• RECORDS SHOWN
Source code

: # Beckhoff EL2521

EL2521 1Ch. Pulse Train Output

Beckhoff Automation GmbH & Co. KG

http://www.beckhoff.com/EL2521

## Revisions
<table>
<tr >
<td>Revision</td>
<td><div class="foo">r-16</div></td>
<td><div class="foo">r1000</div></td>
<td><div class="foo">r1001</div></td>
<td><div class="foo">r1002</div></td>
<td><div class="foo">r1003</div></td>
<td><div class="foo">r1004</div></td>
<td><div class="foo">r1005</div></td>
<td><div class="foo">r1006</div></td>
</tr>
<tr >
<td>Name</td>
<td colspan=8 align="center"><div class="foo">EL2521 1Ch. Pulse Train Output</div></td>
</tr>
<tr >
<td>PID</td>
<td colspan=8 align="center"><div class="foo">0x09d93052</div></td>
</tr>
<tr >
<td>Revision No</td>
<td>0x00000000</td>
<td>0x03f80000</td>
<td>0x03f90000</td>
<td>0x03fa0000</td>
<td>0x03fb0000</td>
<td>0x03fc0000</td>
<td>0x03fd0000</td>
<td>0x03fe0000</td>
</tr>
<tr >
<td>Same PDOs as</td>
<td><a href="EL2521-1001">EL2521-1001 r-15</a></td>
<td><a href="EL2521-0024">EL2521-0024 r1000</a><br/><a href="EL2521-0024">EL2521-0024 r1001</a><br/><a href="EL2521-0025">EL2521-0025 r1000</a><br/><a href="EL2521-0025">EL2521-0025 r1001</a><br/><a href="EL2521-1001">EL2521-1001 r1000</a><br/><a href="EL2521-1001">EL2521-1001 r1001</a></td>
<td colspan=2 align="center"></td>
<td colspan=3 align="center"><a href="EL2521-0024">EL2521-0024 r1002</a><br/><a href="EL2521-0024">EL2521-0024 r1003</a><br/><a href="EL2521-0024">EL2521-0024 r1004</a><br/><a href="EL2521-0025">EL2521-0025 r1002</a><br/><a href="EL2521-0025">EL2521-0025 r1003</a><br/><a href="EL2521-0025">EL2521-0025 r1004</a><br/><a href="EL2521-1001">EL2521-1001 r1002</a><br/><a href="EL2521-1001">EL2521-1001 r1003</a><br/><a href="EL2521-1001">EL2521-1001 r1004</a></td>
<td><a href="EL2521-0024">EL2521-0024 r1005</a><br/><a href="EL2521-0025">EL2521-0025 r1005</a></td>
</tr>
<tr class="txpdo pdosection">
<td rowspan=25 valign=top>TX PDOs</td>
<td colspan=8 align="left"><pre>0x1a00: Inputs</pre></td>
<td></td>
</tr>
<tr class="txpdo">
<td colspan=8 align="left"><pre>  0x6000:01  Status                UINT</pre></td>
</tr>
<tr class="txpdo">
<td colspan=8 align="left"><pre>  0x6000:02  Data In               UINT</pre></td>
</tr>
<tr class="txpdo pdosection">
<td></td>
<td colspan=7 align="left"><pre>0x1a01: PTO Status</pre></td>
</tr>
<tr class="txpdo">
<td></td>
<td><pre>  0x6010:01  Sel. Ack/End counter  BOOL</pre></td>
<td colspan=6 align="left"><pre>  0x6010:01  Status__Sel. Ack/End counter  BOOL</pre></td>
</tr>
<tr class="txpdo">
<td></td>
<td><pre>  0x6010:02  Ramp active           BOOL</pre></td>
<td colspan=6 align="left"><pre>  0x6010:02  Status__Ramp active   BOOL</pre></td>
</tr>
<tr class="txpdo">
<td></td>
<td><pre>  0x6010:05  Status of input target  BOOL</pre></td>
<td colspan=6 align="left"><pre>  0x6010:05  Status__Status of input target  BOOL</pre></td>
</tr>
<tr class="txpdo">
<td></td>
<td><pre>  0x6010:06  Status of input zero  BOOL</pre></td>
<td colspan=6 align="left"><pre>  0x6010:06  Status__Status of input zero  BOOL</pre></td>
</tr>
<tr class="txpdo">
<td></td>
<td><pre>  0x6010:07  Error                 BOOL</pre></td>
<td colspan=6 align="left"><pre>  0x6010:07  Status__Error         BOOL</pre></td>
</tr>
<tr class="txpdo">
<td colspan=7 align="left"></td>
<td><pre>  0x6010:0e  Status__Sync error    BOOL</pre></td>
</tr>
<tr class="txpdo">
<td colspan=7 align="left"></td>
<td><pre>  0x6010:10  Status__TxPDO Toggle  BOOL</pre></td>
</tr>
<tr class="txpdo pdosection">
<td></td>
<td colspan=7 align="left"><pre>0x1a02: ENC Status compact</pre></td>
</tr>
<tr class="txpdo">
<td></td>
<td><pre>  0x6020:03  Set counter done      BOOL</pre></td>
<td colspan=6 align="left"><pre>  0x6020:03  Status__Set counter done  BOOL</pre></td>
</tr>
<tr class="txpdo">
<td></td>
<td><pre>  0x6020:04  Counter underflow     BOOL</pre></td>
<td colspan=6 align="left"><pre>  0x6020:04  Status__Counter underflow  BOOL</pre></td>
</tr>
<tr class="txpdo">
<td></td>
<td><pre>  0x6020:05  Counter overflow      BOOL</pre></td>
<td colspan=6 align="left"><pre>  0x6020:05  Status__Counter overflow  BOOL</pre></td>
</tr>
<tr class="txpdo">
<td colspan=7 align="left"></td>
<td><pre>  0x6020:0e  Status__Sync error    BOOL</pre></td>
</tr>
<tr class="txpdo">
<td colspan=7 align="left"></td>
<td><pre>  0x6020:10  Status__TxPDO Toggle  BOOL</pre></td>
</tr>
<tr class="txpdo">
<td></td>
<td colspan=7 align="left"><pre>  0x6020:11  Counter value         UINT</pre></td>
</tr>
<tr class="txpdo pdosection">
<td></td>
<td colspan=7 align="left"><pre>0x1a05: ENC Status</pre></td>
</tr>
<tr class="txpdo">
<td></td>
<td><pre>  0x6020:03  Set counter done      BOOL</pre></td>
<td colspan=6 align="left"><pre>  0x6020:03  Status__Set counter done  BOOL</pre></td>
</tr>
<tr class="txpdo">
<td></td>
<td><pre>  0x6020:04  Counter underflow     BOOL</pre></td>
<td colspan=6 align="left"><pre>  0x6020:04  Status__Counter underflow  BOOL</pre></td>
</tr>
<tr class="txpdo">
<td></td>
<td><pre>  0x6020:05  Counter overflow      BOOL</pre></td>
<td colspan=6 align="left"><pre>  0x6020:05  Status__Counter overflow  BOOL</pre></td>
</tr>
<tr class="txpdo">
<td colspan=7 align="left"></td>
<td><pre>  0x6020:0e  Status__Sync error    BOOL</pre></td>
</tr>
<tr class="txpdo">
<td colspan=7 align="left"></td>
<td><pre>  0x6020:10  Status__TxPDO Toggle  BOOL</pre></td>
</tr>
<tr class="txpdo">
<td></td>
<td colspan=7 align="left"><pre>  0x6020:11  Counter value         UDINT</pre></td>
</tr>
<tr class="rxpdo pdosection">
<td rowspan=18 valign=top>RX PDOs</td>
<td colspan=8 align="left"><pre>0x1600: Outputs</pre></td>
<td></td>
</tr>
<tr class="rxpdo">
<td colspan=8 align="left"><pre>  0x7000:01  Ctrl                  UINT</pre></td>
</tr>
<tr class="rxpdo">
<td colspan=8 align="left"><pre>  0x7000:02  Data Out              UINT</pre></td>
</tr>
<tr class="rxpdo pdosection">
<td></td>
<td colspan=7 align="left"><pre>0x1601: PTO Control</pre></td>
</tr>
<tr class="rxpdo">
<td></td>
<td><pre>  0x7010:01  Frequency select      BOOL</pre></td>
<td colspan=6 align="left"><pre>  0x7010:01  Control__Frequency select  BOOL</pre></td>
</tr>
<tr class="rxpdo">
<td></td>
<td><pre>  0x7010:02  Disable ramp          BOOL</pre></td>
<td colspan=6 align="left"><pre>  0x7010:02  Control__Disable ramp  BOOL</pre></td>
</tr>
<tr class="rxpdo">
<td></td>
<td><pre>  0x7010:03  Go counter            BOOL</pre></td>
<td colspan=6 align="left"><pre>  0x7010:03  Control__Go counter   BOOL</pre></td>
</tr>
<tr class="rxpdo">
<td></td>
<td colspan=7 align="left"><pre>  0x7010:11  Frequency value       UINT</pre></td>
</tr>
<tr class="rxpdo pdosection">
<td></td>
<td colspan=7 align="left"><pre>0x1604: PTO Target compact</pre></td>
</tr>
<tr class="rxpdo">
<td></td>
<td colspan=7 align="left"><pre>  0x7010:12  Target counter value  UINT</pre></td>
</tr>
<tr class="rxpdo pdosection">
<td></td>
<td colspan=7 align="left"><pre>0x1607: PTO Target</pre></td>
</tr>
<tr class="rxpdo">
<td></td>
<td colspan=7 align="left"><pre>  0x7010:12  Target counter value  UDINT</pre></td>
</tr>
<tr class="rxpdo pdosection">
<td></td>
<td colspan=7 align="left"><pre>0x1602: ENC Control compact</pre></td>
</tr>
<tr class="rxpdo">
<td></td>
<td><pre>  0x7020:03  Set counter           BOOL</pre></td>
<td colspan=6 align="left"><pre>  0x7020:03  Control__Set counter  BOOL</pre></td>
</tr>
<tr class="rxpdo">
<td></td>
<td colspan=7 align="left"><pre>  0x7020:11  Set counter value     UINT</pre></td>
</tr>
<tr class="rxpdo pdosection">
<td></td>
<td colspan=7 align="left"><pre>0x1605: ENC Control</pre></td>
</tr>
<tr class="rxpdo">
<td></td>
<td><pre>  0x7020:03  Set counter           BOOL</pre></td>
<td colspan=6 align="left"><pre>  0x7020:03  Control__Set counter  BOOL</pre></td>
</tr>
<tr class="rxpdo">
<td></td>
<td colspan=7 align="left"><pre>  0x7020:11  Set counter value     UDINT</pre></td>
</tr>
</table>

• WORK REQUEST
Find the word "Train" in the entries above, then copy each line that holds it.

• YOUR SOLUTION
EL2521 1Ch. Pulse Train Output
<td colspan=8 align="center"><div class="foo">EL2521 1Ch. Pulse Train Output</div></td>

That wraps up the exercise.